Re: 観光立国の条件
投稿者: takeuchis1 投稿日時: 2006/10/15 20:17 投稿番号: [224 / 1971]
高圧線からの電磁界、特に磁界の健康影響については、科学的見解が確定していないのですが、予防的立場から対策を採っている国もあります。
が、地中化は、経済性・保守性・安全性の観点からワーストワンとされ、実際に地中埋設される例は殆どありません。
たとえば、フィンランドでは、3相の高圧送電線を3本、横並びにするのではなく、三角配置することで、漏洩電磁界を2/3に抑える方法を採用しています。

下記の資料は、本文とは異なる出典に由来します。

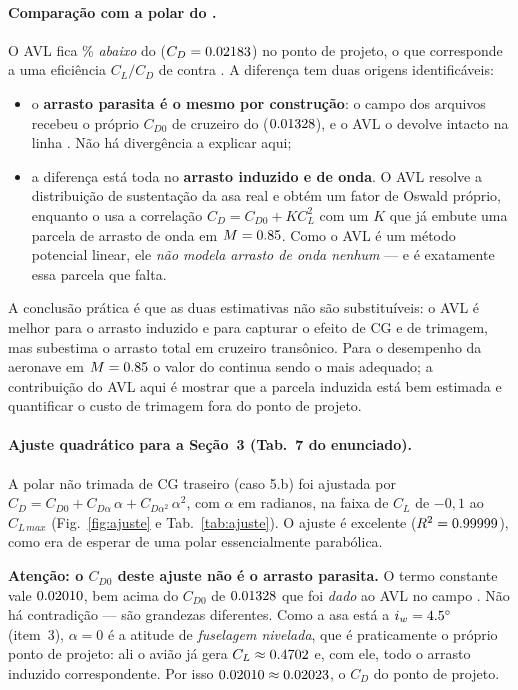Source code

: \paragraph{Comparação com a polar do .}
O AVL fica \poDifAbsAftLivre\% \emph{abaixo} do 
($C_D = \poCDdt$) no ponto de projeto, o que corresponde a uma eficiência
$C_L/C_D$ de \poEffAftLivre{} contra \poEffDT{}. A diferença tem duas origens
identificáveis:

\begin{itemize}
  \item o \textbf{arrasto parasita é o mesmo por construção}: o campo
   dos arquivos  recebeu o próprio $C_{D0}$ de cruzeiro
  do  ($\poCDzeroDT$), e o AVL o devolve intacto na linha
  . Não há divergência a explicar aqui;
  \item a diferença está toda no \textbf{arrasto induzido e de onda}. O AVL
  resolve a distribuição de sustentação da asa real e obtém um fator de
  Oswald próprio, enquanto o  usa a correlação
  $C_{D} = C_{D0} + K C_L^{2}$ com um $K$ que já embute uma parcela de arrasto de
  onda em $M = \poMach$. Como o AVL é um método potencial linear, ele
  \emph{não modela arrasto de onda nenhum} --- e é exatamente essa parcela que
  falta.
\end{itemize}

A conclusão prática é que as duas estimativas não são substituíveis: o AVL é
melhor para o arrasto induzido e para capturar o efeito de CG e de trimagem,
mas subestima o arrasto total em cruzeiro transônico. Para o desempenho da
aeronave em $M = \poMach$ o valor do  continua sendo o
mais adequado; a contribuição do AVL aqui é mostrar que a parcela induzida está
bem estimada e quantificar o custo de trimagem fora do ponto de projeto.

\paragraph{Ajuste quadrático para a Seção~3 (Tab.~7 do enunciado).}
A polar não trimada de CG traseiro (caso 5.b) foi ajustada por
$C_D = C_{D0} + C_{D\alpha}\,\alpha + C_{D\alpha^{2}}\,\alpha^{2}$, com $\alpha$
em radianos, na faixa de $C_L$ de $-0{,}1$ ao $C_{L\,max}$
(Fig.~\ref{fig:ajuste} e Tab.~\ref{tab:ajuste}). O ajuste é excelente
($R^{2} = \poRdois$), como era de esperar de uma polar essencialmente
parabólica.

\textbf{Atenção: o $C_{D0}$ deste ajuste não é o arrasto parasita.} O termo
constante vale $\poCDzeroFit$, bem acima do $C_{D0}$ de $\poCDzeroDT$ que foi
\emph{dado} ao AVL no campo . Não há contradição --- são grandezas
diferentes. Como a asa está a $i_w = \poIw^\circ$ (item~3), $\alpha = 0$ é a
atitude de \emph{fuselagem nivelada}, que é praticamente o próprio ponto de
projeto: ali o avião já gera $C_L \approx \poCLproj$ e, com ele, todo o arrasto
induzido correspondente. Por isso $\poCDzeroFit \approx \poCDAftLivre$, o $C_D$
do ponto de projeto.


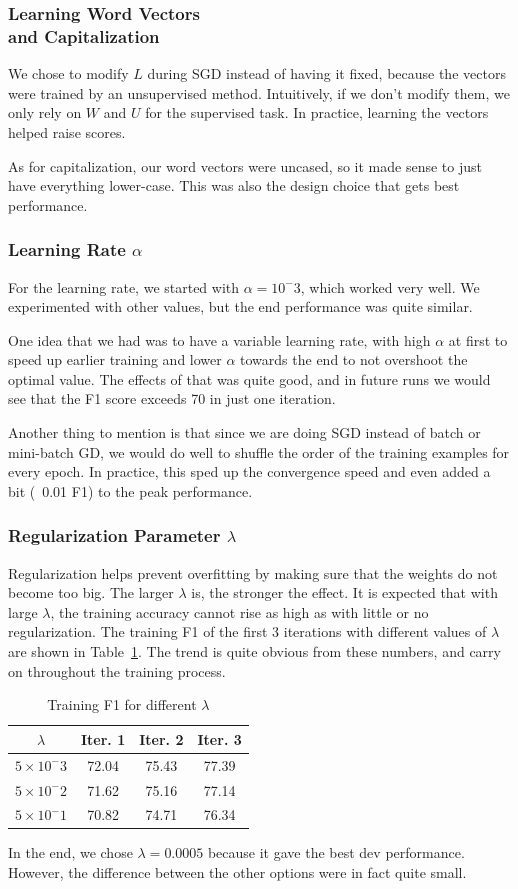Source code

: \documentclass[12pt, twocolumn]{article}
\begin{document}
\subsubsection{Learning Word Vectors\\ and Capitalization}
We chose to modify $L$ during SGD instead of having it fixed, because the vectors were trained by an unsupervised method. Intuitively, if we don't modify them, we only rely on $W$ and $U$ for the supervised task. In practice, learning the vectors helped raise scores.

As for capitalization, our word vectors were uncased, so it made sense to just have everything lower-case. This was also the design choice that gets best performance.
\subsubsection{Learning Rate $\alpha$}
For the learning rate, we started with $\alpha = 10^-3$, which worked very well. We experimented with other values, but the end performance was quite similar.

One idea that we had was to have a variable learning rate, with high $\alpha$ at first to speed up earlier training and lower $\alpha$ towards the end to not overshoot the optimal value. The effects of that was quite good, and in future runs we would see that the F1 score exceeds 70 in just one iteration.

Another thing to mention is that since we are doing SGD instead of batch or mini-batch GD, we would do well to shuffle the order of the training examples for every epoch. In practice, this sped up the convergence speed and even added a bit (~0.01 F1) to the peak performance.
\subsubsection{Regularization Parameter $\lambda$}
Regularization helps prevent overfitting by making sure that the weights do not become too big. The larger $\lambda$ is, the stronger the effect. It is expected that with large $\lambda$, the training accuracy cannot rise as high as with little or no regularization. The training F1 of the first 3 iterations with different values of $\lambda$ are shown in Table~\ref{tab:lambda}. The trend is quite obvious from these numbers, and carry on throughout the training process.
\begin{table}[H]
\centering
	\begin{tabular}{|c|c|c|c|}
		\hline
		$\lambda$ & Iter. 1 & Iter. 2 & Iter. 3 \\\hline
		$5\times10^-3$ & 72.04 & 75.43 & 77.39 \\\hline
		$5\times10^-2$ & 71.62 & 75.16 & 77.14 \\\hline
		$5\times10^-1$ & 70.82 & 74.71 & 76.34 \\\hline
	\end{tabular}
	\caption{Training F1 for different $\lambda$}
\label{tab:lambda}
\end{table}
In the end, we chose $\lambda = 0.0005$ because it gave the best dev performance. However, the difference between the other options were in fact quite small.
\end{document}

イタリアでは、漏洩電磁界の強い場所に鉄塔を立て、補償コイルを突っ込む方法が採用されています。この場合、設置場所に限っては殆どゼロにまで磁界を押さえることも可能です。
どちらも、電磁界対策としては、
・比較的安く上がる(3本平行よりは高いですが)
・架空線なので保守しやすい
・架空線なので、地中生態系への影響(電磁界、発熱、化学物質の影響)を考慮する必要が無い
の点で、地中埋設より有利と考えられていますが、景観対策としてはかなりダメです。
一方、高圧送電線の地中埋設は、景観対策としてはグッドですが、電磁界対策としては
・架空線の10倍以上金がかかる
(道路沿い、線路沿いの共同溝を利用できる場合はこの限りではないようですが、結局、都市部に限定されてしまうでしょう)
・保守しづらい
・地中生態系への影響を評価する必要がある
等、あんまりメリットがありません。
また、オランダ・ユトレヒト市での事例や、英国のガイドライン等から考えると、地中埋設費用は地元負担が一般的なようですから、この点からも、結局、都市部でしか実現し得ない、というのが実情ではないでしょうか
これは メッセージ 219 (dainihonteinoubaka_tmtm082008 さん)への返信です.